Make an exact copy of the records below, excluding images.

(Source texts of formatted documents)
------------------------------

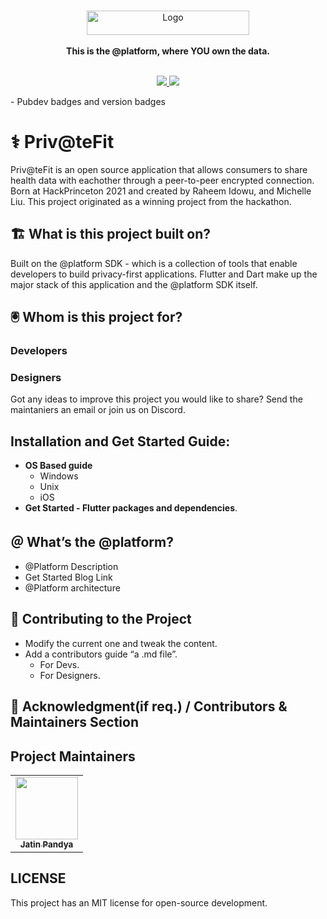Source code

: <br />
<p align="center">
    <a href="atsign.com" target="_blank"><img width="260" height="39" src="https://atsign.com/wp-content/uploads/2020/09/The@Company-Logo@2x.png.webp" alt="Logo"></a>
    <br />
    <br />
    <b>This is the @platform, where YOU own the data.</b>
    <br />
    <br />
</p>
<p align="center">
  <a href="https://discord.gg/TpGPHQcK3G">
   <img src="https://img.shields.io/discord/778383211214536722?label=Join%20Our%20Community&style=appveyor&logo=discord&color=orange">
   </a>
  <a href="https://twitter.com/intent/follow?screen_name=atsigncompany">
    <img src="https://img.shields.io/twitter/follow/atsigncompany?style=social" />
  </a>
</p>
 - Pubdev badges and version badges

# ⚕️ Priv@teFit

Priv@teFit is an open source application that allows consumers to share health data with eachother through a peer-to-peer encrypted connection. Born at HackPrinceton 2021 and created by Raheem Idowu, and Michelle Liu. This project originated as a winning project from the hackathon.

## 🏗 What is this project built on?

Built on the @platform SDK - which is a collection of tools that enable developers to build privacy-first applications. Flutter and Dart make up the major stack of this application and the @platform SDK itself.

## 🖲 Whom is this project for?

### Developers

### Designers

Got any ideas to improve this project you would like to share? Send the maintaniers an email or join us on Discord.

## Installation and Get Started Guide:

- **OS Based guide**
  - Windows
  - Unix
  - iOS
- **Get Started - Flutter packages and dependencies**.

## ＠ What’s the @platform? 

- @Platform Description
- Get Started Blog Link
- @Platform architecture

## 🦦 Contributing to the Project

-  Modify the current one and tweak the content.
- Add a contributors guide “a .md file”.
     - For Devs.
     - For Designers.

## 🎊 Acknowledgment(if req.) / Contributors & Maintainers Section 

## Project Maintainers 

<table>
  <tr>
    <td align="center"><a href="PROFILE LINK"><img src="https://avatars.githubusercontent.com/u/44518520?v=5" width="100px;" alt=""/><br /><sub><b>Jatin Pandya</b></sub></a></td>
  </tr>
</table>

## LICENSE
This project has an MIT license for open-source development.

------------------------------

§ **Output for this task**
Source code

: <br />
<p align="center">
    <a href="atsign.com" target="_blank"><img width="260" height="39" src="https://atsign.com/wp-content/uploads/2020/09/The@Company-Logo@2x.png.webp" alt="Logo"></a>
    <br />
    <br />
    <b>This is the @platform, where YOU own the data.</b>
    <br />
    <br />
</p>
<p align="center">
  <a href="https://discord.gg/TpGPHQcK3G">
   <img src="https://img.shields.io/discord/778383211214536722?label=Join%20Our%20Community&style=appveyor&logo=discord&color=orange">
   </a>
  <a href="https://twitter.com/intent/follow?screen_name=atsigncompany">
    <img src="https://img.shields.io/twitter/follow/atsigncompany?style=social" />
  </a>
</p>
 - Pubdev badges and version badges

# ⚕️ Priv@teFit

Priv@teFit is an open source application that allows consumers to share health data with eachother through a peer-to-peer encrypted connection. Born at HackPrinceton 2021 and created by Raheem Idowu, and Michelle Liu. This project originated as a winning project from the hackathon.

## 🏗 What is this project built on?

Built on the @platform SDK - which is a collection of tools that enable developers to build privacy-first applications. Flutter and Dart make up the major stack of this application and the @platform SDK itself.

## 🖲 Whom is this project for?

### Developers

### Designers

Got any ideas to improve this project you would like to share? Send the maintaniers an email or join us on Discord.

## Installation and Get Started Guide:

- **OS Based guide**
  - Windows
  - Unix
  - iOS
- **Get Started - Flutter packages and dependencies**.

## ＠ What’s the @platform? 

- @Platform Description
- Get Started Blog Link
- @Platform architecture

## 🦦 Contributing to the Project

-  Modify the current one and tweak the content.
- Add a contributors guide “a .md file”.
     - For Devs.
     - For Designers.

## 🎊 Acknowledgment(if req.) / Contributors & Maintainers Section 

## Project Maintainers 

<table>
  <tr>
    <td align="center"><a href="PROFILE LINK"><img src="https://avatars.githubusercontent.com/u/44518520?v=5" width="100px;" alt=""/><br /><sub><b>Jatin Pandya</b></sub></a></td>
  </tr>
</table>

## LICENSE
This project has an MIT license for open-source development.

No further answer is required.